Conduit benefits companies in two major ways: flexibility and cost management. It gives a company the flexibility to connect to and query new data sets over time. The data environment they have today may not be the same a year or two in the future. Their marketing department may buy a bunch of data, they may merge with another company and have a bunch of data that needs integrated, they may build out a line of business that becomes successful and generates its own valuable data that needs to be connected. There are a host of reasons why data asset environments change over time, and companies can find themselves trapped in an inflexible architecture because they spent all their resources building the perfect warehouse without considering future needs. Organizations should strive to build in as much flexibility and scalability as possible, which is where data virtualization as a philosophy comes in.
The other main benefit of a lightweight data virtualization product like Conduit is on the cost management side. Large, well-known hosted brands like Teradata, Snowflake and Denodo charge based off the compute that is run. The second someone submits a query cost begin to rack up. Conduit is installed on a machine and it uses the compute capabilities of that computer. That could be a single virtual machine or a cluster of them, but what you are paying for at the end of the day is the cost of running Conduit on your hardware, and you’ll never pay more for compute than that.
What are the risks companies run by not paying attention to, and investing in, data virtualization with Conduit?

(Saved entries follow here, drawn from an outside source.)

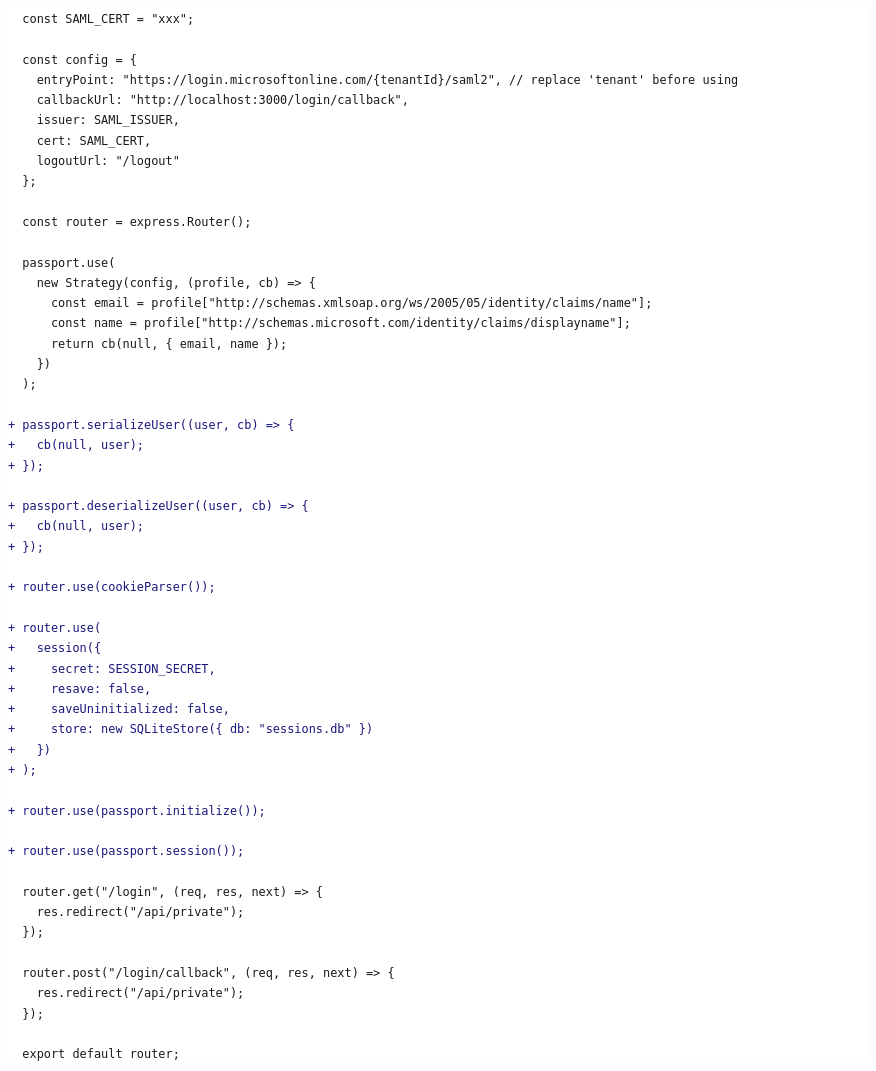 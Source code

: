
 ```diff
  const SAML_CERT = "xxx";

  const config = {
    entryPoint: "https://login.microsoftonline.com/{tenantId}/saml2", // replace 'tenant' before using
    callbackUrl: "http://localhost:3000/login/callback",
    issuer: SAML_ISSUER,
    cert: SAML_CERT,
    logoutUrl: "/logout"
  };

  const router = express.Router();

  passport.use(
    new Strategy(config, (profile, cb) => {
      const email = profile["http://schemas.xmlsoap.org/ws/2005/05/identity/claims/name"];
      const name = profile["http://schemas.microsoft.com/identity/claims/displayname"];
      return cb(null, { email, name });
    })
  );

+ passport.serializeUser((user, cb) => {
+   cb(null, user);
+ });

+ passport.deserializeUser((user, cb) => {
+   cb(null, user);
+ });

+ router.use(cookieParser());

+ router.use(
+   session({
+     secret: SESSION_SECRET,
+     resave: false,
+     saveUninitialized: false,
+     store: new SQLiteStore({ db: "sessions.db" })
+   })
+ );

+ router.use(passport.initialize());
  
+ router.use(passport.session());

  router.get("/login", (req, res, next) => {
    res.redirect("/api/private");
  });
  
  router.post("/login/callback", (req, res, next) => {
    res.redirect("/api/private");
  });

  export default router;
```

The short answer is not getting the insights that drive critical business decisions in a timely manner.
Any time their data assets change, companies are saddled with the cost of bringing new data into the existing warehouse environment. By not investing in data virtualization, organizations set themselves up for ever-growing costs as their data asset environment evolves. It really is all about cost. The cost to move, store and serve up data, from a hardware, security and human labor perspective, is high. Conduit, on the other hand, is pointed at data you can report against using the compute of the computer you already own or have rented – either on premises or in the cloud. Then, when you are done analyzing that data, its deleted out of the environment, it is not persistent.
Most data problems can be solved with enough time, money and people, but that doesn’t mean you have to. Data virtualization leverages new technology to short cut traditional ways of accessing data, and Conduit provides all of the features at a fraction of the cost.